A life of mystery

Welcome to this week’s Reno News & Review.

I wonder if everyone’s life is as filled with mystery and suspense as mine is. Or maybe I just make molehills into mountains in print, so things that other people consider minor details in life get put under a magnifying glass where I’m concerned.

But there’s something strange and exciting going on at my house. It goes like this: I have a horrible watchdog. Her name is Alice, and she’s a neurotic rescue dog. She has the most piercing bark you’ve ever heard, but she’s quite maladroit at determining when to use it. You might say she’s a broken watchdog in that she’s only right twice a day.

My car has been broken into twice in the last few years. Not a peep. But if that mail delivery person shows up six times a week, she goes crazy six times a week. She freaks on any jogger or walker who passes by the house.
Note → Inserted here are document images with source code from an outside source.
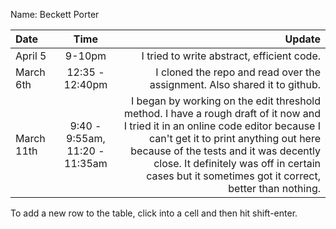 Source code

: Name: Beckett Porter

| Date       |              Time              |                                                                                                                                                                                                                                                                                                                 Update |
|:-----------|:------------------------------:|-----------------------------------------------------------------------------------------------------------------------------------------------------------------------------------------------------------------------------------------------------------------------------------------------------------------------:|
| April 5    |             9-10pm             |                                                                                                                                                                                                                                                                             I tried to write abstract, efficient code. |
| March 6th  |        12:35 - 12:40pm         |                                                                                                                                                                                                                                              I cloned the repo and read over the assignment. Also shared it to github. |
| March 11th | 9:40 - 9:55am, 11:20 - 11:35am | I began by working on the edit threshold method. I have a rough draft of it now and I tried it in an online code editor because I can't get it to print anything out here because of the tests and it was decently close. It definitely was off in certain cases but it sometimes got it correct, better than nothing. |


To add a new row to the table, click into a cell and then hit shift-enter.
And now to the mystery. Something is creeping in Alice’s dog door late at night and eating her food. Alice goes apoplectic, but only on the visitor’s exit—as evidenced by the emptiness of her bowl. It happens almost every night. I’m thinking it might be a raccoon, but I can’t really say. There are always splashes of water near the bowl, but no footprints. Maybe it’s a possum or something even more exotic, a humanoid creature from a Dungeons & Dragons soiree that somehow broke through the interdimensional barriers.

I’m kind of worried about Prometheus the cat because I know he’ll take on all comers. In fact, I get a little concerned about what I’m going to find under my bed when I see one of those “lost dog” posters on the lightposts in the neighborhood.

Now I have to figure out how to capture this creature, but the question is, how do I catch it without catching Alice or Prometheus?